Daabaaru : Pourquoi avoir choisi faire carrière dans l’enseignement ?

Thimothé Luc Kpangon : J’ai intégré ce corps de métier en 1986 suite à ma réussite au premier concours organisé pour recruter des étudiants dans l’enseignement secondaire. Bien avant, j’étais étudiant en Chimie Biologie Géologie ( CBG) à l’Université d’Abomey Calavi.
Ayant une passion pour les Mathématiques et physiques, malgré mon Bac D et mon option pour la Cbg, il m’a plu de passer ce concours en choisissant d’enseigner les Maths- physiques dans les collèges. Il fallait rivaliser avec ceux qui avaient le Bac C et qui, pour la plupart étaient en filière Maths-Physique (Mp) au campus. Le gouvernement voulait sur le plan national, plus de 60 enseignants de Maths- biologies et 55 en Maths – physiques. Les résultats étaient tombés et j’étais le 55è ex. J’étais affecté le 3 janvier 1986 au Collège d’Enseignement Général (Ceg) Agamé, commune de Lokossa dans le département du Mono.

Comment étaient vos débuts dans cette fonction ?
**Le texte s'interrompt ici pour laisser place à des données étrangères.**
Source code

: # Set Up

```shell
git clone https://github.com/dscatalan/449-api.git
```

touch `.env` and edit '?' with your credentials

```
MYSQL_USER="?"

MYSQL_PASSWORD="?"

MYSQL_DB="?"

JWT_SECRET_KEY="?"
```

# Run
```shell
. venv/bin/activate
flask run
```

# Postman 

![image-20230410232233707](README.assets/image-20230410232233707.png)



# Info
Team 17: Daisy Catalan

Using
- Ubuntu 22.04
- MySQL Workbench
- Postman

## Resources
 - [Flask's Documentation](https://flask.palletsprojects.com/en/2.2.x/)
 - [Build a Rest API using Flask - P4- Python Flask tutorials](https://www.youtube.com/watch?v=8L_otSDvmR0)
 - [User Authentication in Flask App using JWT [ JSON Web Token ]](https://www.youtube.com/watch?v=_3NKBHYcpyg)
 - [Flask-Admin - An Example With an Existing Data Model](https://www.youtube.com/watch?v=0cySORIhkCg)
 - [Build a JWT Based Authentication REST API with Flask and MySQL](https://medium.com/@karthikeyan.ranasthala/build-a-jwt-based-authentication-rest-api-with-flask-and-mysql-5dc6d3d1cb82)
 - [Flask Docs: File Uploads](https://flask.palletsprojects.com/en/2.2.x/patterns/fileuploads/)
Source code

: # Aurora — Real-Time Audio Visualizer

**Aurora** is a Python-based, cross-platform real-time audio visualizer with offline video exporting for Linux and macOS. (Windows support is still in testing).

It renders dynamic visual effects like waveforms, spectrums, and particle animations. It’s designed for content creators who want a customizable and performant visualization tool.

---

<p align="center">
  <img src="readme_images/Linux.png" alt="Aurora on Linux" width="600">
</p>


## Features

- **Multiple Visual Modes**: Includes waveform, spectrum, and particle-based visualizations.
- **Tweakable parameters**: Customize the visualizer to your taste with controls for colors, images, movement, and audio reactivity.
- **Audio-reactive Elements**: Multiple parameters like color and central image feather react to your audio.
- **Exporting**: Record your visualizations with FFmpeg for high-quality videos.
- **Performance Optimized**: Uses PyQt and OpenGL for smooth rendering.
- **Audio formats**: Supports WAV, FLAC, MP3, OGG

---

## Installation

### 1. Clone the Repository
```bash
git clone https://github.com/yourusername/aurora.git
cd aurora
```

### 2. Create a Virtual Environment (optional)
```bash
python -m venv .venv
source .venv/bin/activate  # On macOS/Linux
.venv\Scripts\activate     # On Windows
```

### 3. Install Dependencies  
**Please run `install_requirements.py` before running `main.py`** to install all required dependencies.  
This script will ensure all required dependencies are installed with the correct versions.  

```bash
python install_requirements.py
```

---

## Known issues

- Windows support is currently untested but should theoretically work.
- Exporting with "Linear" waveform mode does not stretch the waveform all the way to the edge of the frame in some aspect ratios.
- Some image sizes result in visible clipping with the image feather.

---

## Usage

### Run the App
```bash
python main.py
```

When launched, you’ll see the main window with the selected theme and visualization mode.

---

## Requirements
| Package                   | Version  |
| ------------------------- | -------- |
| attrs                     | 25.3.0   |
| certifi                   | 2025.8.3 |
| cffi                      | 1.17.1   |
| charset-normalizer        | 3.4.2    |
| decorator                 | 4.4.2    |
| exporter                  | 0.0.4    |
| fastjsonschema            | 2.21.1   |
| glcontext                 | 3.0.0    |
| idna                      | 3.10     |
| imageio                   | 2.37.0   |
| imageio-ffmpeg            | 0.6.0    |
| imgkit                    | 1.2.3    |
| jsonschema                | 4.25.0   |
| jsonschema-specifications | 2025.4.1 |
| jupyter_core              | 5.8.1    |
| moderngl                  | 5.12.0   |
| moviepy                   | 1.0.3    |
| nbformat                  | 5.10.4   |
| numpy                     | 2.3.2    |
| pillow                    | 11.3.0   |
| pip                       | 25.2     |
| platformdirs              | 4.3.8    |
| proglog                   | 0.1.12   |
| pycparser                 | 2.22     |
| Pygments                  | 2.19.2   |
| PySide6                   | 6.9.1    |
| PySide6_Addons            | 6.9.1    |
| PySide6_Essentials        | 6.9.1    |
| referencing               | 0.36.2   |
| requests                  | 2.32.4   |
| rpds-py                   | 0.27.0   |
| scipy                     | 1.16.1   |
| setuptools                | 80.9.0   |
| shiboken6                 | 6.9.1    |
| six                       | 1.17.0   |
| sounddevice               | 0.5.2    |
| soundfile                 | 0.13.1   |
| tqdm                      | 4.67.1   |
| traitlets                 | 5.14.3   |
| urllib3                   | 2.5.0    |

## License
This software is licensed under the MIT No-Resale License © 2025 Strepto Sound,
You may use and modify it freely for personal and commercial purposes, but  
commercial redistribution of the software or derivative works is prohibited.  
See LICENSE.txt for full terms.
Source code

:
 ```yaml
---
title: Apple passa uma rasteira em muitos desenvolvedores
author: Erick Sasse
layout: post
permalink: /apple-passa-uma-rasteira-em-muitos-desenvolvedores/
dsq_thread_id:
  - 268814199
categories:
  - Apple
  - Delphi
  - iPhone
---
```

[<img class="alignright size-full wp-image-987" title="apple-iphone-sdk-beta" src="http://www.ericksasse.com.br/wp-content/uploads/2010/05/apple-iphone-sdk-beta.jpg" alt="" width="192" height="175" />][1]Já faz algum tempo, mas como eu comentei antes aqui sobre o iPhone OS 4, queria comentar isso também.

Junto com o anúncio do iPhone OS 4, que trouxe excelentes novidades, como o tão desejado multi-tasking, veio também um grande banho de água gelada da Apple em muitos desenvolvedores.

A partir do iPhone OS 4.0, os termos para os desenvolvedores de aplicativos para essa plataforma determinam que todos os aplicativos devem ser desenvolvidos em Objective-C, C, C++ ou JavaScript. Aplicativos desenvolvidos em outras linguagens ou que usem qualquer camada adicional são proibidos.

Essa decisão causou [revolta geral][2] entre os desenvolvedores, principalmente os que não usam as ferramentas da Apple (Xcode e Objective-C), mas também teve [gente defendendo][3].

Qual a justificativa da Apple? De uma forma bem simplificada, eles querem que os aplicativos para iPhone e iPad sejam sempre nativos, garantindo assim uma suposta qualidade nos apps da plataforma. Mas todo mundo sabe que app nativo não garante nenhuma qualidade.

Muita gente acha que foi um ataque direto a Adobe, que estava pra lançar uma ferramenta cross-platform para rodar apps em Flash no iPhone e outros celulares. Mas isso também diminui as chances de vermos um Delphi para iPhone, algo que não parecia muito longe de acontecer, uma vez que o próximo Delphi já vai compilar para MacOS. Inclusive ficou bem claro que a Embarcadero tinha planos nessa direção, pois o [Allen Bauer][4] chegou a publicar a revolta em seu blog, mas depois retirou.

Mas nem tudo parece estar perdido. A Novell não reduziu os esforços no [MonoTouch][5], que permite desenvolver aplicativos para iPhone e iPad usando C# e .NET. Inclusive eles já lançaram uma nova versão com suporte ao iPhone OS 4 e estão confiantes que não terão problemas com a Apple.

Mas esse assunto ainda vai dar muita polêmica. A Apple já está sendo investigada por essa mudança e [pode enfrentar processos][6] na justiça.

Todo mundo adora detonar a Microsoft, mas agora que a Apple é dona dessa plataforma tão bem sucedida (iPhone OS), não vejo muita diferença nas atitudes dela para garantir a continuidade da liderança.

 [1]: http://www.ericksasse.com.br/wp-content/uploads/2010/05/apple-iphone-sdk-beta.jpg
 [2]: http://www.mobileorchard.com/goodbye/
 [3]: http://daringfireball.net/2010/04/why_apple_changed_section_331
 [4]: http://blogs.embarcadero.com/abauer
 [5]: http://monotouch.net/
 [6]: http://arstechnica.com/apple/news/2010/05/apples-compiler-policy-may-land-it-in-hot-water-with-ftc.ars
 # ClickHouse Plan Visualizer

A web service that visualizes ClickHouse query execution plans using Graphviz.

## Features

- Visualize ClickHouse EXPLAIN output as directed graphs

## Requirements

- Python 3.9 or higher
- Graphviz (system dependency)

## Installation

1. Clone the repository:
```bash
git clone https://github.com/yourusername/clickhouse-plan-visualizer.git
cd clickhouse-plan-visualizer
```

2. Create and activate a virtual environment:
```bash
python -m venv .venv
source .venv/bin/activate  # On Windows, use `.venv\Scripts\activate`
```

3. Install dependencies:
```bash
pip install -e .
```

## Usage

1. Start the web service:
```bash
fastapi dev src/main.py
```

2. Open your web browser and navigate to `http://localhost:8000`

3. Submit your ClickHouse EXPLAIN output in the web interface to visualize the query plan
Ma première expérience loin de mes parents a commencé. Ma chance est que dès l’annonce des résultats du concours, ma feue mère m’ordonna de prendre les rennes de la cuisine de toute la famille jusqu’à mon départ et me guidait chaque fois. Une fois à mon lieu de travail, mon premier choc était la rareté de l’eau à Agamé dans ce temps là. C’était un tracteur citerne qui chargeait de l’eau à l’usine Sonicog de koudo (village d’Agamé où est implantée l’usine), qui venait vendre l’eau aux propriétaires qui avaient creusé des citernes pour recueillir les eaux de pluie. Le seau d’eau était vendu à 100f et le salaire mensuel normalement 45.000 fcfa environ mais, on percevait une avance sur solde de 30.000f par mois. Tout calcul fait, j’ai préféré aller louer à Honton, un village de la commune de Dogbo où l’eau de puits est vendue à 25 f la bassine moyenne. Comme j’avais ma motobécane depuis le secondaire, le déplacement ne me créait aucun problème seulement qu’à la fin du mois, lorsque j’allais prendre mon salaire à Lokossa, je profitais pour me ravitailler en carburant du mois, car il n’y avait aucune autre possibilité dans le village. C’était dur pour le jeune citadin de Cotonou qu’on venait de sevrer.
Sans formation professionnelle (pédagogique) avant notre recrutement, mon premier cours de physique et chimie dans une classe de 5ème, prévu pour durer 1 heure de temps est terminé en 20 minutes. J’étais très étonné et étais obligé de chercher des astuces pour occuper le reste du temps. Avec mon humilité et en demandant conseils aux devanciers, j’ai commencé par me mettre aux pas.
Avec mes prières pour ne pas durer dans ce calvaire, je me suis adapté dans un laps de temps, surtout grâce à l’amour des habitants pour ma personne et de par mon humilité bien sûr. J’étais en plein dans ma profession quand, le concours de recrutement de la première promotion à former dans les Écoles Normales Intégrées (Eni) de Parakou, Lokossa et Natitingou, était lancé. Vu la chance que j’avais eue de justesse lors du concours précédent, cette fois-ci, j’ai choisi la filière Biologie-Géologie où, j’ai été le 7ème du Bénin sur les 30 reçus en 1987 et internés à l’Université de Parakou (Up) ex Unipar, le 7 décembre 1987. Nous étions ainsi les premiers étudiants de Parakou très aimés par les jeunes parakoises qui luttaient pour avoir un copain étudiant. Notre vie a automatiquement changé. Mon calvaire d’Agamé m’est devenu un lointain triste souvenir m’encourageant à aller plus loin dans les études pour ne servir que dans les grands centres. Après 3 années de formation, je fus muté au Ceg Albarika puis à Tchaourou où, j’étais toujours à cheval sur Parakou durant 15 ans de carrière. En 2002, j’ai été muté au Ceg les Pylônes à Cotonou et 3 ans après j’ai, été pour 2 ans de formation à l’Ecole Normale Supérieure (Ens) Félicien Nadjo de Porto-Novo pour devenir professeur certifié de Biologie. Devenu cadre A1, j’ai eu la chance d’être nommé Surveillant Général (Sg) d’abord, au Ceg Sainte Rita puis, au Ceg Dantokpa, ensuite censeur au Ceg Nokoué toujours dans Cotonou et enfin, Directeur au Ceg Attogon dans la commune d’Allada.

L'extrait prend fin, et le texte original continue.